Today, Heather Boushey, my colleague at the Center for American Progress, has a piece in Slate talking about how despite the fact that there has been steady job growth in the economic recovery from the "he-cession," women are the big losers. While men have experienced steady gains in employment (private-sector manufacturing, for instance, has seen growth in the recession), women actually lost jobs in the summer of 2010. Boushey provides some reasons this might be:
Men and women continue to work in separate industries and occupations, which have been affected differently by the recession. Manufacturing and construction accounted for half of the jobs lost during the recession; these jobs, as we are so often told, are disproportionately held by men. And now, for men, they're coming back: From November 2009 to November 2010, men gained 126,000 manufacturing jobs, while women have lost 18,000. Meanwhile, men have made even greater gains in professional business services: 278,000 new jobs, compared with 103,000 for women. In trade, transportation, and utilities, men gained 245,000 jobs while women lost 74,000. In administrative and waste services, men gained 231,000 and women gained only 137,000.
This is, in part, due to the massive losses in public-sector jobs many state and local governments have experienced in the post-stimulus economy. As states struggle with massive budget deficits with no more help coming from the federal government, they've begun to fire state-level employees, jobs that are disproportionately held by women; six in 10 state and local workers are women. Teachers, for instance, are mostly women, yet face massive layoffs nationwide.
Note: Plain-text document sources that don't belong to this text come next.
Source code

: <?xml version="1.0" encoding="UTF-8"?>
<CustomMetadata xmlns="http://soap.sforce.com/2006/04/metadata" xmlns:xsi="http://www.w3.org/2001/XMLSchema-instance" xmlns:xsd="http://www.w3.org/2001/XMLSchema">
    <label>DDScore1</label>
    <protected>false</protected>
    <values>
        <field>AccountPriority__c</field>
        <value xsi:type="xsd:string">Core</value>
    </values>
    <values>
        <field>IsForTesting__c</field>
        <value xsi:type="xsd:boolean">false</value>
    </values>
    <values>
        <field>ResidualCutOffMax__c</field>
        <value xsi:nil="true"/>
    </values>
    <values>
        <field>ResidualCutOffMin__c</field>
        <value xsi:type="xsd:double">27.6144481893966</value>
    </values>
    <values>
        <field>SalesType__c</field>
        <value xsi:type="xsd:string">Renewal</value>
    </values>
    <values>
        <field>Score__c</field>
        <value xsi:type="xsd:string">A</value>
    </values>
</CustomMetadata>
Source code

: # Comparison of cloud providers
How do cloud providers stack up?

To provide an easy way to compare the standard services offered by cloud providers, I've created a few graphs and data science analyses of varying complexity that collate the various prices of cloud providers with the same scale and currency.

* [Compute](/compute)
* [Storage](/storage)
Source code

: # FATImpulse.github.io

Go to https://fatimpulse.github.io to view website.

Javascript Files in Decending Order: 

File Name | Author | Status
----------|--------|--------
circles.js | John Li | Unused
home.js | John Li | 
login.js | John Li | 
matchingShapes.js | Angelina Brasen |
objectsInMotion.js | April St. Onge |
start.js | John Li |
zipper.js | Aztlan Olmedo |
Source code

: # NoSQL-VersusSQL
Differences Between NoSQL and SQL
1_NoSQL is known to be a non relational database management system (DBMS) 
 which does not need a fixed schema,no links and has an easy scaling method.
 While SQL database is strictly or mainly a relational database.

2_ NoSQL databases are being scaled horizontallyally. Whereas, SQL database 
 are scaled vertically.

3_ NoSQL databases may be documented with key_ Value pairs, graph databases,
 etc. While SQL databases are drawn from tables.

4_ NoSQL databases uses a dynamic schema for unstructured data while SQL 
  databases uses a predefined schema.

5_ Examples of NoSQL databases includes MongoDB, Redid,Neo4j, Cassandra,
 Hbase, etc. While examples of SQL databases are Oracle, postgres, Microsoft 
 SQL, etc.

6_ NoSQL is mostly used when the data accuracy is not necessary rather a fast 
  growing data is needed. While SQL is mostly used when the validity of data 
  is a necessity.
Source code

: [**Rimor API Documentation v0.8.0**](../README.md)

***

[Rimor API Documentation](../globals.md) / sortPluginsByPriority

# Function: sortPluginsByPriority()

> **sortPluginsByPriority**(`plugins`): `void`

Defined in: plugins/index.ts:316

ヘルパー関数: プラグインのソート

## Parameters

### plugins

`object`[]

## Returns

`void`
A coalition of women's groups that are concerned about women's economic security hosted a forum that I attended on this very subject last week on Capitol Hill. One of the major takeaways from the data presented was that women are simply in a much more precarious situation economically than men. Women still tend to make less than their male peers, leading to long-term smaller Social Security payouts and smaller 401Ks. Women are also less likely than men to have a job that offers a pension (about 30 percent of women compared to nearly half of men).
It is both through a combination of differing types of jobs that men and women work as well as outright gaps in pay and benefits that are allowing women to fall behind in the economic recession.